• _Required action_
Reproduce the entries shown below only from the line with "word(s) typically belongs" down to the line with "Examples: etc., J., UK", keeping both end lines and copying each one exactly.
++++ Available data ++++
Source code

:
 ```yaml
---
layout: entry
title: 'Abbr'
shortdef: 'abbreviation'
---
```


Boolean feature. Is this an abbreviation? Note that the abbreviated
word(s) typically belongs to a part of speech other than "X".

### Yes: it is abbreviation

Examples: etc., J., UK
++++
++++ Available data ++++
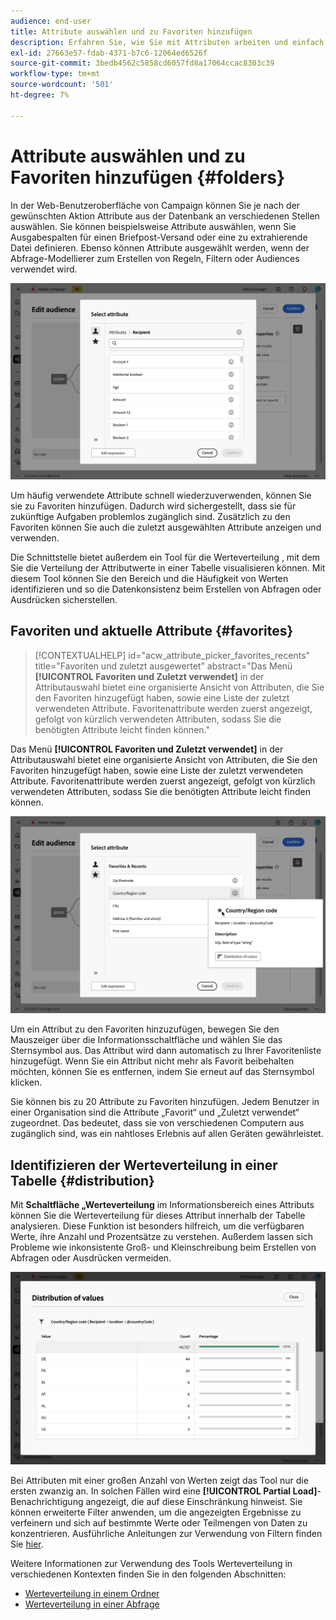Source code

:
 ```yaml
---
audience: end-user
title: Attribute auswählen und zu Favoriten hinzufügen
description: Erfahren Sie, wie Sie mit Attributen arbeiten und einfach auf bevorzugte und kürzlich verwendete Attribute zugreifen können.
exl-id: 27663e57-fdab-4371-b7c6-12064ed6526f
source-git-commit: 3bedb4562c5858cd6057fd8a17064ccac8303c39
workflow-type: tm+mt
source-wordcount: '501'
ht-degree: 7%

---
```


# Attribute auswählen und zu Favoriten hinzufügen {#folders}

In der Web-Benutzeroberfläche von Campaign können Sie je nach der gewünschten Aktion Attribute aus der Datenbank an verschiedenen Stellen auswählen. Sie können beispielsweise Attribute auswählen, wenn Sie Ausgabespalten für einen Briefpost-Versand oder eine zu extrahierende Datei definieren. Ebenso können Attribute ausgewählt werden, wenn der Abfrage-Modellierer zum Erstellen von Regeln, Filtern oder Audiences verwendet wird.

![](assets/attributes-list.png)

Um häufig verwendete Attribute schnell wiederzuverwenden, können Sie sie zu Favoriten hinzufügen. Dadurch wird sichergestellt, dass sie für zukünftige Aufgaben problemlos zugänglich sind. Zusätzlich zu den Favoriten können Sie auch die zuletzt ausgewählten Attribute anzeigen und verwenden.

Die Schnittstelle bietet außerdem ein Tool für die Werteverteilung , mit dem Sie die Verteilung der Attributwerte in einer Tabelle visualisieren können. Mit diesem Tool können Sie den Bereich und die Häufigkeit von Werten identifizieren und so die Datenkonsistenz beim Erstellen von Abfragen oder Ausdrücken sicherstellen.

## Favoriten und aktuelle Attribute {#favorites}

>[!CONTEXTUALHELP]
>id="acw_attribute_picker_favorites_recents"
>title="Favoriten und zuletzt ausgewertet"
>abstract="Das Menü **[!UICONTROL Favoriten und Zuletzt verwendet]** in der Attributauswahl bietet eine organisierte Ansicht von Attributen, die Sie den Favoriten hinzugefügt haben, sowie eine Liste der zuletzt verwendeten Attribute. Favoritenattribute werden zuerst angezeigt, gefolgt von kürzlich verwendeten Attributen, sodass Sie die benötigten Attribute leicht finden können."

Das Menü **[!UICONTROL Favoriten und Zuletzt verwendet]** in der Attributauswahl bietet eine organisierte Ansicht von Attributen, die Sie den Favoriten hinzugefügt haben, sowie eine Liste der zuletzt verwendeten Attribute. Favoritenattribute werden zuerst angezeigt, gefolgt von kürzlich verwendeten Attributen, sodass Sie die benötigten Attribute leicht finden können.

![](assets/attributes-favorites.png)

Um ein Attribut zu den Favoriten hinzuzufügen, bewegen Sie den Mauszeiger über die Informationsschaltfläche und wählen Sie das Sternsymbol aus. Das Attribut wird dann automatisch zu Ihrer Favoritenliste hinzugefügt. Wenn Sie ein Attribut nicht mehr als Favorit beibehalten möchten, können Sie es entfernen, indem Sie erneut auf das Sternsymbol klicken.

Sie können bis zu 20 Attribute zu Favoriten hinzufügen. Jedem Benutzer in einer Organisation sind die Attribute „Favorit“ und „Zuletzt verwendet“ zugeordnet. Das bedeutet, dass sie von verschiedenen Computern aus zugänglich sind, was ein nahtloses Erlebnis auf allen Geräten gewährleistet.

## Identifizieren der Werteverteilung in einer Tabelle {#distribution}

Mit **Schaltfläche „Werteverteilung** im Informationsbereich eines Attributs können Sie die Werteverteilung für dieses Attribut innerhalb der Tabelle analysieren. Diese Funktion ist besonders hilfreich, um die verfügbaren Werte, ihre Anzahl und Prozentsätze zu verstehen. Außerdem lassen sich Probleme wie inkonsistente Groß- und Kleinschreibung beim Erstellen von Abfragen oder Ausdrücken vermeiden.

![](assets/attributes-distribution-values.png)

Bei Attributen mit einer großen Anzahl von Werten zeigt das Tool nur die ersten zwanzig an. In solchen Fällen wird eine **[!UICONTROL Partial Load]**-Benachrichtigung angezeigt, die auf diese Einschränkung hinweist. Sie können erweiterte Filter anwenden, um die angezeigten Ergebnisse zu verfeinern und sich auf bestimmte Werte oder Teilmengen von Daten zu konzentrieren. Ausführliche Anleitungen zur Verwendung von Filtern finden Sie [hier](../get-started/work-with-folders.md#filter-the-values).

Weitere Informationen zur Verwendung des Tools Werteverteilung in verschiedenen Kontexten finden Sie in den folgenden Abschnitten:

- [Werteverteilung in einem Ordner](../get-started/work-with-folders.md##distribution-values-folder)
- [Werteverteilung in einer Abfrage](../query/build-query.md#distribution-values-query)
++++
• _Solution below_
word(s) typically belongs to a part of speech other than "X".

### Yes: it is abbreviation

Examples: etc., J., UK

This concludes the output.